China has 1.4 million immigrants, and 12000 foreigners with permanent residency. Not per year, but total, cumulative [1]. Despite having 4x the population of the USA.
Meanwhile the USA has gone from 83% White in 1970 [2], to White children being a minority [3] in less than 50 years. And most of that change was due to legal immigration (that they were promised wouldn't change anything [4]) Yet still they're called out for not erasing their own identity even faster.
So do you just not believe in the national right to self-determination, to decide who may live among them? Do you also not believe in this right for Kashmir [5,6] or Palestine?
[1] https://en.wikipedia.org/wiki/Immigration_to_China
[2] https://en.wikipedia.org/wiki/Demographics_of_the_United_Sta...
[3] https://www.brookings.edu/articles/less-than-half-of-us-chil...
[4] Secretary of State Dean Rusk and other politicians, including Sen. Ted Kennedy (D-MA), asserted that the bill would not affect the U.S. demographic mix - https://en.wikipedia.org/wiki/Immigration_and_Nationality_Ac...
[5] Kashmir’s new status could bring demographic change, drawing comparisons to the West Bank - https://www.washingtonpost.com/world/2019/08/08/kashmirs-new...
[6] Human rights activists said that the moves to change Kashmir’s status were only the first steps in a broader plan to erode Kashmir’s core rights and seed the area with non-Kashmiris, altering the demographics and eventually destroying its character.

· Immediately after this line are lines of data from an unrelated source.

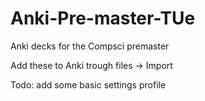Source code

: # Anki-Pre-master-TUe
Anki decks for the Compsci premaster

Add these to Anki trough files -> Import

Todo: add some basic settings profile
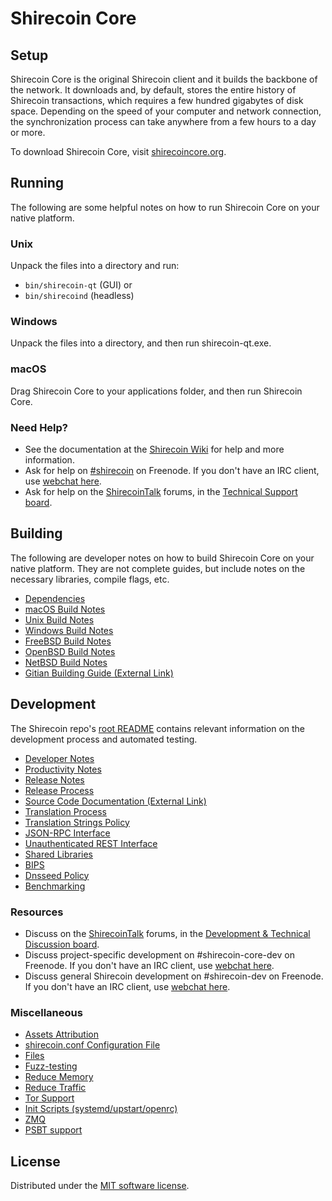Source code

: Shirecoin Core
=============

Setup
---------------------
Shirecoin Core is the original Shirecoin client and it builds the backbone of the network. It downloads and, by default, stores the entire history of Shirecoin transactions, which requires a few hundred gigabytes of disk space. Depending on the speed of your computer and network connection, the synchronization process can take anywhere from a few hours to a day or more.

To download Shirecoin Core, visit [shirecoincore.org](https://shirecoin.com/en/download/).

Running
---------------------
The following are some helpful notes on how to run Shirecoin Core on your native platform.

### Unix

Unpack the files into a directory and run:

- `bin/shirecoin-qt` (GUI) or
- `bin/shirecoind` (headless)

### Windows

Unpack the files into a directory, and then run shirecoin-qt.exe.

### macOS

Drag Shirecoin Core to your applications folder, and then run Shirecoin Core.

### Need Help?

* See the documentation at the [Shirecoin Wiki](https://en.shirecoin.it/wiki/Main_Page)
for help and more information.
* Ask for help on [#shirecoin](https://webchat.freenode.net/#shirecoin) on Freenode. If you don't have an IRC client, use [webchat here](https://webchat.freenode.net/#shirecoin).
* Ask for help on the [ShirecoinTalk](https://shirecointalk.org/) forums, in the [Technical Support board](https://shirecointalk.org/index.php?board=4.0).

Building
---------------------
The following are developer notes on how to build Shirecoin Core on your native platform. They are not complete guides, but include notes on the necessary libraries, compile flags, etc.

- [Dependencies](dependencies.md)
- [macOS Build Notes](build-osx.md)
- [Unix Build Notes](build-unix.md)
- [Windows Build Notes](build-windows.md)
- [FreeBSD Build Notes](build-freebsd.md)
- [OpenBSD Build Notes](build-openbsd.md)
- [NetBSD Build Notes](build-netbsd.md)
- [Gitian Building Guide (External Link)](https://github.com/shirecoin-core/docs/blob/master/gitian-building.md)

Development
---------------------
The Shirecoin repo's [root README](/README.md) contains relevant information on the development process and automated testing.

- [Developer Notes](developer-notes.md)
- [Productivity Notes](productivity.md)
- [Release Notes](release-notes.md)
- [Release Process](release-process.md)
- [Source Code Documentation (External Link)](https://doxygen.shirecoincore.org/)
- [Translation Process](translation_process.md)
- [Translation Strings Policy](translation_strings_policy.md)
- [JSON-RPC Interface](JSON-RPC-interface.md)
- [Unauthenticated REST Interface](REST-interface.md)
- [Shared Libraries](shared-libraries.md)
- [BIPS](bips.md)
- [Dnsseed Policy](dnsseed-policy.md)
- [Benchmarking](benchmarking.md)

### Resources
* Discuss on the [ShirecoinTalk](https://shirecointalk.org/) forums, in the [Development & Technical Discussion board](https://shirecointalk.org/index.php?board=6.0).
* Discuss project-specific development on #shirecoin-core-dev on Freenode. If you don't have an IRC client, use [webchat here](https://webchat.freenode.net/#shirecoin-core-dev).
* Discuss general Shirecoin development on #shirecoin-dev on Freenode. If you don't have an IRC client, use [webchat here](https://webchat.freenode.net/#shirecoin-dev).

### Miscellaneous
- [Assets Attribution](assets-attribution.md)
- [shirecoin.conf Configuration File](shirecoin-conf.md)
- [Files](files.md)
- [Fuzz-testing](fuzzing.md)
- [Reduce Memory](reduce-memory.md)
- [Reduce Traffic](reduce-traffic.md)
- [Tor Support](tor.md)
- [Init Scripts (systemd/upstart/openrc)](init.md)
- [ZMQ](zmq.md)
- [PSBT support](psbt.md)

License
---------------------
Distributed under the [MIT software license](/COPYING).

Previous laws barred outsiders from owning property. - https://www.nytimes.com/2019/08/05/world/asia/india-pakistan...
How long did it take America to go from 0% white to almost complete native erasure?
If we’re gonna apply your definitionally racist argument then whites (ie Europeans) (or Asians or Africans) shouldn’t be in the country.
Also, apparently you’re ok with America’s population doubling with immigration as long as those immigrants are white Europeans?
The share of immigrants as a percentage of population is about where it was between the mid 1800s and early 1900s, but you’re fine with that because it was primarily Europeans? (Although, ironically, a lot of those Europeans were also not considered white contemporaneously and it’s only now that their descendants consider themselves white and rail about all the non white immigeants).
> Although, ironically, a lot of those Europeans were also not considered white contemporaneously and it’s only now that their descendants consider themselves white and rail about all the non white immigeants
This is outright false: https://www.academia.edu/69843076/The_Becoming_White_Thesis_...
In fact it is so false, that 8 Irishmen signed the US Declaration of Independence: https://www.irishpost.com/life-style/meet-8-irishmen-signed-...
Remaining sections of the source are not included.